La xenofobia, aparte de una propensión a la repugnancia hacia el extranjero -inscrita ideológicamente y próxima a la fricción racial-, es un registro más en la gradación de impulsos agresivos que emanan del sentimiento de territorialidad humana. El hombre es un animal territorial y como todas las especies que padecen esta obcecación parece vivir más preocupado del escenario que pisa que de la obra que sobre él representa. Nada lo perturba y dispersa más que delimitar el espacio que ocupa para afirmarse ante el resto, como fundamento de una identidad que tiende a aplastar al semejante.
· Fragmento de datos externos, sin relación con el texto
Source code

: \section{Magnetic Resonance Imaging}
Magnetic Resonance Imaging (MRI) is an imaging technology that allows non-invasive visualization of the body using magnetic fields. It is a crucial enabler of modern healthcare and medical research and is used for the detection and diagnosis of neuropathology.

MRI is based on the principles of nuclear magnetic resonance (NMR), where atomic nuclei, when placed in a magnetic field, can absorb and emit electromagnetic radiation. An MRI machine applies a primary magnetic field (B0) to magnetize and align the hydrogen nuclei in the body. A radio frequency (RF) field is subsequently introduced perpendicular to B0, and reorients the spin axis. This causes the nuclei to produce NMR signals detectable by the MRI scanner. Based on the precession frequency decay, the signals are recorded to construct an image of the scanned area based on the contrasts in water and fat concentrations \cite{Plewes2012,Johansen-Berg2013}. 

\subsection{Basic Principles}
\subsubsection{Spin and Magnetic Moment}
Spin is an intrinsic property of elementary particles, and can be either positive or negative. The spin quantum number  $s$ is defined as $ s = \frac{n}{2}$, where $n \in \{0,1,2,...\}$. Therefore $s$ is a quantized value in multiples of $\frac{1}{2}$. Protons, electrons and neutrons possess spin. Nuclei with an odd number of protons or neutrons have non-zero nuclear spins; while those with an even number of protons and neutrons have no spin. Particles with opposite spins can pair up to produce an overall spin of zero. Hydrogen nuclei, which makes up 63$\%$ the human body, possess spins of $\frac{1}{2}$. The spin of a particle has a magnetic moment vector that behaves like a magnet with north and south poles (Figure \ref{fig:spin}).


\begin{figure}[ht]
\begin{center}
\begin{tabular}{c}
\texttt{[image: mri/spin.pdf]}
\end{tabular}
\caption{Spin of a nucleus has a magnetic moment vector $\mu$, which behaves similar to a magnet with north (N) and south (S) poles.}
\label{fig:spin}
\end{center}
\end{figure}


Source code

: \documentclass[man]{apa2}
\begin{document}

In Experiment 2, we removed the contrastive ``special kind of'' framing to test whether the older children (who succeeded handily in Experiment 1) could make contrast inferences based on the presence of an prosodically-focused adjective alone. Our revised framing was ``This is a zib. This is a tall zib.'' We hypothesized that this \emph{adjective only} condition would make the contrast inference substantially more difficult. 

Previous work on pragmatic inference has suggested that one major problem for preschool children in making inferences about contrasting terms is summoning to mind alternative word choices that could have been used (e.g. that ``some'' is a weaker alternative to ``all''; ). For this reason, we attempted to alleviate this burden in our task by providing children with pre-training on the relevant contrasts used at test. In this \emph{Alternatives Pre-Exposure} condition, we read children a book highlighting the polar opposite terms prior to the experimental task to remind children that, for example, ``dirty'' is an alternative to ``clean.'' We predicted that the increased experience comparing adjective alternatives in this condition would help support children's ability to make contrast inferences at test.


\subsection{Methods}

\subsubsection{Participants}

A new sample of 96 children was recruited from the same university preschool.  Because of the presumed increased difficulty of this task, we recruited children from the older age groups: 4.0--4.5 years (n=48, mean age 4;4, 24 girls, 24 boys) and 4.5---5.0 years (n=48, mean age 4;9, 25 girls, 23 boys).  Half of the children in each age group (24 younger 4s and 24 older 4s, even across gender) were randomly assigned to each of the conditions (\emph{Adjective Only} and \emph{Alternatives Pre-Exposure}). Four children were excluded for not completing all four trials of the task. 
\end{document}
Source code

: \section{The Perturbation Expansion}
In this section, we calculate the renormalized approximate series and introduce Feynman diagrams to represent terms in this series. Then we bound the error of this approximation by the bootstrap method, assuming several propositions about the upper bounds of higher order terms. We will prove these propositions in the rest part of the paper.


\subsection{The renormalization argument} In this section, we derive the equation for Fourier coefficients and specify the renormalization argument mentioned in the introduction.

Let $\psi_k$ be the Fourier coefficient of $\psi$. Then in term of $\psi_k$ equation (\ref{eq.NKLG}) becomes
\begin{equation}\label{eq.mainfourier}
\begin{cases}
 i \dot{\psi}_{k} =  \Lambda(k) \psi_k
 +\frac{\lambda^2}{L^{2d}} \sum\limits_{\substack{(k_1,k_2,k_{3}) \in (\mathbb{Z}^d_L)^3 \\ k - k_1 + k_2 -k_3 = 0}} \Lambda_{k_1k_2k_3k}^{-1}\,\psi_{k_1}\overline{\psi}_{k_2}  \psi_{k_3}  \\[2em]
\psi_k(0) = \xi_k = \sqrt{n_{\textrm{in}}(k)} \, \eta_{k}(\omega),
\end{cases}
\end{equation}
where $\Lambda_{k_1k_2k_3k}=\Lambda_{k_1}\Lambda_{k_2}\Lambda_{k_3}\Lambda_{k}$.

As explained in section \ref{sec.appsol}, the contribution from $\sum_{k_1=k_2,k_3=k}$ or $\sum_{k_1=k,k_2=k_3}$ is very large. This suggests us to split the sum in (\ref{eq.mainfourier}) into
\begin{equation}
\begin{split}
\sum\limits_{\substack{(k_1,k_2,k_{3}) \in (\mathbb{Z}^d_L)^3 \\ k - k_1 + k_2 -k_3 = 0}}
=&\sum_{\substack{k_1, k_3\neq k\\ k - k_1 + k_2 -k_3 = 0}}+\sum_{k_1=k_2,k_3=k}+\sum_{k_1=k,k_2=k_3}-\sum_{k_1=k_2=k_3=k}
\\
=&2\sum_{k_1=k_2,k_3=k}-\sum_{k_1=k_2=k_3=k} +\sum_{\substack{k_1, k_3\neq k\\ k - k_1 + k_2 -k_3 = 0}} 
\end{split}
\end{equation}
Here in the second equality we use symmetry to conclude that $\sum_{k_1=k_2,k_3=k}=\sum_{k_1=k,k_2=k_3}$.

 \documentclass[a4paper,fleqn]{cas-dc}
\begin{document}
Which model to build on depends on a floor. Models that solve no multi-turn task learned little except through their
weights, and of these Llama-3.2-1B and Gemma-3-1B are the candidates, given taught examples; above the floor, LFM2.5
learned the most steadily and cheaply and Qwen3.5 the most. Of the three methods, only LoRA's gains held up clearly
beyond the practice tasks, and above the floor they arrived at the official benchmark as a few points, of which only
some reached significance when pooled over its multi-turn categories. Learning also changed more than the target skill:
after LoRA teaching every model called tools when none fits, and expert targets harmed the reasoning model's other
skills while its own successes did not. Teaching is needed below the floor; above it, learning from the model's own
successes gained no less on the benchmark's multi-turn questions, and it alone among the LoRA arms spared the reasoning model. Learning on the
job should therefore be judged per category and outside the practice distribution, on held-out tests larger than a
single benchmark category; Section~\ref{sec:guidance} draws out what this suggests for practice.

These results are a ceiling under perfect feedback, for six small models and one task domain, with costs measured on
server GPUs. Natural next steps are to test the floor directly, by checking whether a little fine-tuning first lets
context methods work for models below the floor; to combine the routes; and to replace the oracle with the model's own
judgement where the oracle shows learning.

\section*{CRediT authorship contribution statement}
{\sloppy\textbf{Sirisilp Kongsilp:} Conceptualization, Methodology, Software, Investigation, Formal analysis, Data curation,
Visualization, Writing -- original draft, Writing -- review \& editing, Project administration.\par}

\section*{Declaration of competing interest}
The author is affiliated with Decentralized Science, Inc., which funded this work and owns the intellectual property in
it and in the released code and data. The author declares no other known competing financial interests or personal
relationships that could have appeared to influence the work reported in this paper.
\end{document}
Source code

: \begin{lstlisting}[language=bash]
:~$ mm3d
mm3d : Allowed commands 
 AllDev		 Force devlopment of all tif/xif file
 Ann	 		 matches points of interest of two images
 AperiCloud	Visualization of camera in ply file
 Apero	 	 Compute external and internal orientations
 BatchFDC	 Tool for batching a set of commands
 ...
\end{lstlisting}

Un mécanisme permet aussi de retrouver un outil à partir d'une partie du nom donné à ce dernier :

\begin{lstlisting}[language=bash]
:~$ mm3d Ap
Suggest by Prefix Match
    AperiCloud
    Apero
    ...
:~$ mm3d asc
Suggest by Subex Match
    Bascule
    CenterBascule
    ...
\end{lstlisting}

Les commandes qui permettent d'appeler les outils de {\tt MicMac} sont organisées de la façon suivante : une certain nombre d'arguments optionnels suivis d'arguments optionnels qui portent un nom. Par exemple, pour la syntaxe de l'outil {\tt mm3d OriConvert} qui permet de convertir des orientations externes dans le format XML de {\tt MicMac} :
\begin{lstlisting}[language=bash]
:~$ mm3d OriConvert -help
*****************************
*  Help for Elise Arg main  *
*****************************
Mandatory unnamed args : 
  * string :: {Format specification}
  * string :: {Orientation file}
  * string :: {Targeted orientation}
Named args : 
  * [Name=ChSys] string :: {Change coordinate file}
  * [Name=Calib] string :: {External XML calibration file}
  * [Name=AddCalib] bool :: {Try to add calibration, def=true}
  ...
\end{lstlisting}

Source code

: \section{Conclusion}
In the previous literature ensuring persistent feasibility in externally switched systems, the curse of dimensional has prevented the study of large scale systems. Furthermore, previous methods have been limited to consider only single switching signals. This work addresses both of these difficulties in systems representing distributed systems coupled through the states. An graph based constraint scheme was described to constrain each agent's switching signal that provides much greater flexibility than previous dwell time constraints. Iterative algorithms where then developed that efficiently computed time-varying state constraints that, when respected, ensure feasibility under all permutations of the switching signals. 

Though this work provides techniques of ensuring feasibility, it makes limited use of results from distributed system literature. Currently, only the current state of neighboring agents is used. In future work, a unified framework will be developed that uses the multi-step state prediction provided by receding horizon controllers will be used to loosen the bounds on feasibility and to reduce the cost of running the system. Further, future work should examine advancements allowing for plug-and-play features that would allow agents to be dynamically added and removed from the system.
Todos los días hay tipos, incluso entre los que ahora mismo condenan con la carne de gallina los sucesos de El Ejido, que ejercen a baja intensidad esta misma intolerancia en compañeros de idéntica raza, credo y nacionalidad que acaban de incorporarse a la empresa en la que ellos ya trabajaban y cuyas baldosas estaban más que repartidas. En todos los gremios se destilan a diario odios de la calidad de la noche de los cristales rotos, por encima de las ideologías y los colores de la piel, porque, impulsado por una fuerza genésica, por detrás siempre viene alguien empujando y forzando a una redistribución del suelo y de las estructuras que en él se sustentan. Sólo es necesaria la temperatura suficiente para que la ebullición iguale los resultados. En el fondo, la mayoría de los crímenes, y sobre todo los pasionales, se pueden simplicar a un asunto de territorio, que cuando se sobredimensiona adquiere el perverso nombre de patria. Los sucesos de El Ejido son quizá un hito extremo de la irritación de esta causa, pero de forma larvada ese mismo sectarismo libra pulsos cotidianos en todos los ámbitos sociales. El hombre, como cualquier predador del Serengheti, está sentenciado a ir vaporizando orina por los arbustos para marcar lo que es suyo y a despedazar a quien traspase esa propiedad. Aunque a menudo refine esta síntesis entre Newton, el plasma y la urea citando a Norberto Bobbio, y en épocas de sosiego total se limite a levantar alambradas más sutiles con un caballo de Burberrys sobre el pecho, al volante de un BMW o con un reloj Breitling en la muñeca.